Yale alum and Rwandan community leader Chaste Niwe
In an interview with the Office of International Affairs, Rwandan alumnus Chaste Niwe ‘19 shares how his Yale education equipped him to participate in efforts to build the next generation of leaders in Rwanda.
Will you share a little about your background?
I grew up in Bushoki, maybe 30 Km from Kigali to the north on your way to the beautiful volcanic cities of Musanze and Rubavu. I attended local schools and had never left Rwanda until I got into Yale in late 2015. Before that, I didn’t know of Yale or really speak much English. What happened was, I got into Bridge2Rwanda, an American college-preparatory program that selected top high school students to get into schools like, well Yale!
In 2019, wrapping up my time at Yale, I was hired by Bridge2Rwanda as a teacher. I was the organization’s first full-time African teacher. I work there now, leading our Isomo project.
How did your experience at Yale impact you?
I think it was at Yale that I most appreciated the act of thinking deeply about things. I was very young and very curious and hungry for ideas - and Yale provided me with plenty!

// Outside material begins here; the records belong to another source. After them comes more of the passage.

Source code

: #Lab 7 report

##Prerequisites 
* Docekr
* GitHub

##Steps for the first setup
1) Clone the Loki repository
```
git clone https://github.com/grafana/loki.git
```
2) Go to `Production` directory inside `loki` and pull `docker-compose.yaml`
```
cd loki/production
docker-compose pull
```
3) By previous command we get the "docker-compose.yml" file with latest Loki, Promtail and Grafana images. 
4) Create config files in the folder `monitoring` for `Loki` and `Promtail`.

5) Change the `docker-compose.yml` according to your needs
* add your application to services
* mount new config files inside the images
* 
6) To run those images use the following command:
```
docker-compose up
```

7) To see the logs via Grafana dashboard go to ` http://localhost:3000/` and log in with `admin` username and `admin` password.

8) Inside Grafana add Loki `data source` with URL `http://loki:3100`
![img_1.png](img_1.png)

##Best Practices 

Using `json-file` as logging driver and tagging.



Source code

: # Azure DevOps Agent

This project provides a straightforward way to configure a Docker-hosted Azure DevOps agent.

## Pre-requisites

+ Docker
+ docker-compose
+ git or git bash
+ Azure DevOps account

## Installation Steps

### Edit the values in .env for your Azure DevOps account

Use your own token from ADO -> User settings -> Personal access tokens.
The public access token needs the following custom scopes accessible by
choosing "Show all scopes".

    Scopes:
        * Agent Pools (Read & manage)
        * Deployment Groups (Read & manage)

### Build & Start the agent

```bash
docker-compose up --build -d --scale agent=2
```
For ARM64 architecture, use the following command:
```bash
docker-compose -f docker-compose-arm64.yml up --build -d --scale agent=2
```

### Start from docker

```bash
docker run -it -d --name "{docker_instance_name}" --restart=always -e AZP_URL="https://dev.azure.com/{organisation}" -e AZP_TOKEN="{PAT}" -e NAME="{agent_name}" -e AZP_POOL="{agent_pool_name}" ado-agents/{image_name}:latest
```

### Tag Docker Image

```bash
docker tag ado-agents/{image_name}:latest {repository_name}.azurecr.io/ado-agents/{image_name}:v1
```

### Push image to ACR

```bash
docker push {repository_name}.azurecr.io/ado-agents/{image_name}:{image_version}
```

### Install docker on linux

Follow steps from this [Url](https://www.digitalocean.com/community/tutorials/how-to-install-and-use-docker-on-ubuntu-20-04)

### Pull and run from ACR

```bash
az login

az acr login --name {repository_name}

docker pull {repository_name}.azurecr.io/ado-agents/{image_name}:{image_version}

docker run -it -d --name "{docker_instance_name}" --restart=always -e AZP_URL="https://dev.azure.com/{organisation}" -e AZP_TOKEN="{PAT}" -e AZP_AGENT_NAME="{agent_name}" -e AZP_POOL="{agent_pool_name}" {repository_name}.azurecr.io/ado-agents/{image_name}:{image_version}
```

I was interested in human development. I spent two summers as a teacher with Yale Young Global Scholars and Yale Young African Scholars. I loved learning with Africa’s brilliant young minds.
As I work in Africa now, similar ideas from my time at Yale tend to re-emerge: how to think about inclusion, how to imagine education, how to build communities, how to get economies to prosper. Didn’t we say that Yale is “a tradition, a community of scholars, a society of friends”? I believe such communities become the backbone of societies, and I hope our work is contributing, in its own small way, to building such a community for Rwanda and the region.
Can you tell us about your work with Bridge2Rwanda and how you hope it will impact your country?
I specifically work for a Bridge2Rwanda program called Isomo. Through this program, we recruit Rwanda’s brightest and most promising 120 high school sophomores, with an intentional focus on refugee students. Almost all of our students are HALI (High Achieving Low Income). Our first class is college-bound this fall, and almost half of the class earned full-rides to world class universities, including two who are coming to Yale!
Isomo’s dream is to help not only a few dozen Africans secure four-hundred-thousand dollar scholarships to America’s top schools, but also build a model of excellence within a country’s high school system.
How has your vision of change evolved since you graduated from Yale?
At Yale, I got very fascinated by ideas of hegemonic power structures, the possibility of resistance, the key ideas that underlie the world structure. I think African countries, and many other developing nations, have lessons to teach and wisdom to share. Our people are our wealth. We gotta make the best of ourselves.
I have learned the necessity of practical approaches and the need for consistent effort and commitment.
How do you maintain resilience when you face challenges while serving your community?
I come from a place where people have been through so much worse, and yet they prevailed. Rwanda and Rwandans have that light to share. Africans have that light to share. In the face of adversity, you remember to lean on your community, because it’s really about the community.